(Saved data entries)
*** Begin section ***
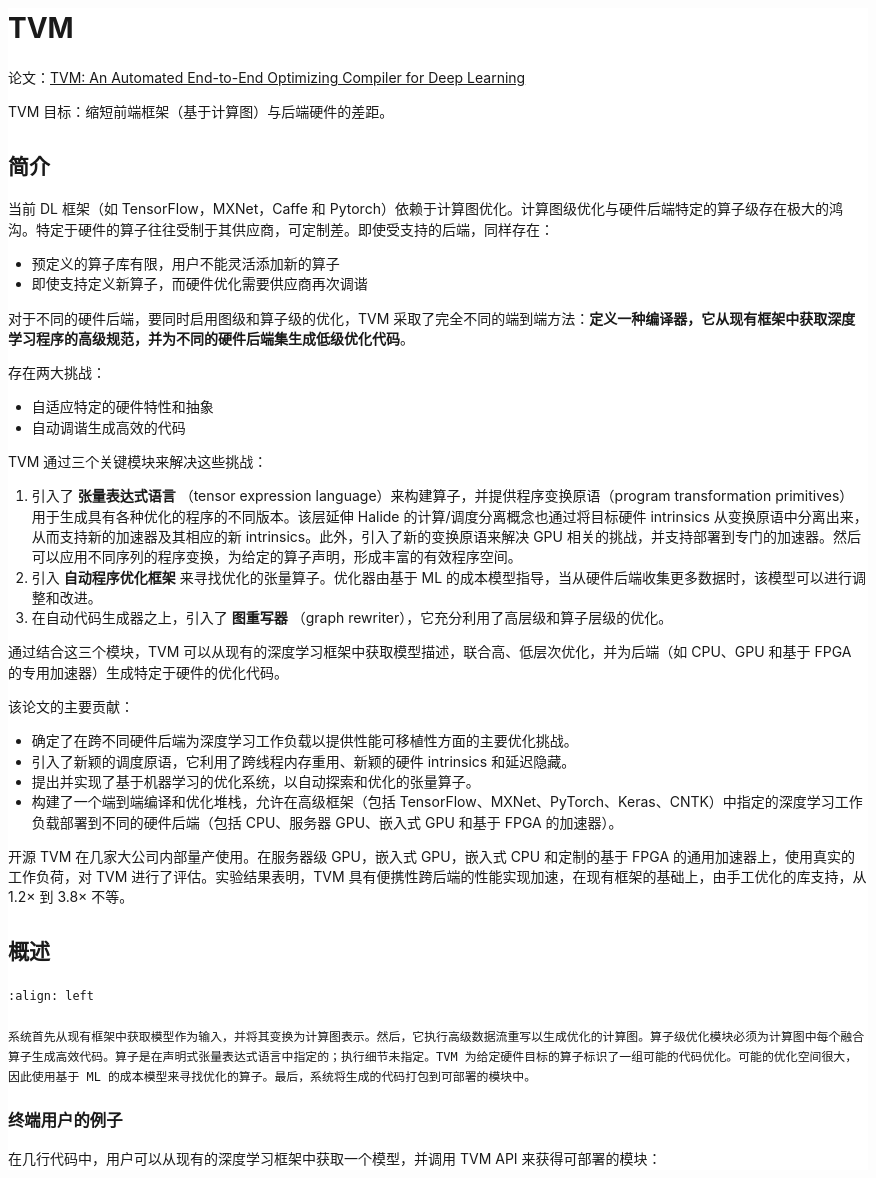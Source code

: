 # TVM

论文：[TVM: An Automated End-to-End Optimizing Compiler for Deep Learning](https://arxiv.org/abs/1802.04799)

TVM 目标：缩短前端框架（基于计算图）与后端硬件的差距。

## 简介

当前 DL 框架（如 TensorFlow，MXNet，Caffe 和 Pytorch）依赖于计算图优化。计算图级优化与硬件后端特定的算子级存在极大的鸿沟。特定于硬件的算子往往受制于其供应商，可定制差。即使受支持的后端，同样存在：

- 预定义的算子库有限，用户不能灵活添加新的算子
- 即使支持定义新算子，而硬件优化需要供应商再次调谐

对于不同的硬件后端，要同时启用图级和算子级的优化，TVM 采取了完全不同的端到端方法：**定义一种编译器，它从现有框架中获取深度学习程序的高级规范，并为不同的硬件后端集生成低级优化代码**。

存在两大挑战：

- 自适应特定的硬件特性和抽象
- 自动调谐生成高效的代码

TVM 通过三个关键模块来解决这些挑战：

1. 引入了 **张量表达式语言** （tensor expression language）来构建算子，并提供程序变换原语（program transformation primitives） 用于生成具有各种优化的程序的不同版本。该层延伸 Halide 的计算/调度分离概念也通过将目标硬件 intrinsics 从变换原语中分离出来，从而支持新的加速器及其相应的新 intrinsics。此外，引入了新的变换原语来解决 GPU 相关的挑战，并支持部署到专门的加速器。然后可以应用不同序列的程序变换，为给定的算子声明，形成丰富的有效程序空间。
2. 引入 **自动程序优化框架** 来寻找优化的张量算子。优化器由基于 ML 的成本模型指导，当从硬件后端收集更多数据时，该模型可以进行调整和改进。
3. 在自动代码生成器之上，引入了 **图重写器** （graph rewriter），它充分利用了高层级和算子层级的优化。

通过结合这三个模块，TVM 可以从现有的深度学习框架中获取模型描述，联合高、低层次优化，并为后端（如 CPU、GPU 和基于 FPGA 的专用加速器）生成特定于硬件的优化代码。

该论文的主要贡献：

- 确定了在跨不同硬件后端为深度学习工作负载以提供性能可移植性方面的主要优化挑战。
- 引入了新颖的调度原语，它利用了跨线程内存重用、新颖的硬件 intrinsics 和延迟隐藏。
- 提出并实现了基于机器学习的优化系统，以自动探索和优化的张量算子。
- 构建了一个端到端编译和优化堆栈，允许在高级框架（包括 TensorFlow、MXNet、PyTorch、Keras、CNTK）中指定的深度学习工作负载部署到不同的硬件后端（包括 CPU、服务器 GPU、嵌入式 GPU 和基于 FPGA 的加速器）。

开源 TVM 在几家大公司内部量产使用。在服务器级 GPU，嵌入式 GPU，嵌入式 CPU 和定制的基于 FPGA 的通用加速器上，使用真实的工作负荷，对 TVM 进行了评估。实验结果表明，TVM 具有便携性跨后端的性能实现加速，在现有框架的基础上，由手工优化的库支持，从 1.2× 到 3.8× 不等。

## 概述

```{figure} images/tvm-into.png
:align: left

系统首先从现有框架中获取模型作为输入，并将其变换为计算图表示。然后，它执行高级数据流重写以生成优化的计算图。算子级优化模块必须为计算图中每个融合算子生成高效代码。算子是在声明式张量表达式语言中指定的；执行细节未指定。TVM 为给定硬件目标的算子标识了一组可能的代码优化。可能的优化空间很大，因此使用基于 ML 的成本模型来寻找优化的算子。最后，系统将生成的代码打包到可部署的模块中。
```

### 终端用户的例子

在几行代码中，用户可以从现有的深度学习框架中获取一个模型，并调用 TVM API 来获得可部署的模块：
*** End section ***
Determine how many lines in the records include the word "FPGA", and reply with that number alone.

▸ Solution to this problem
3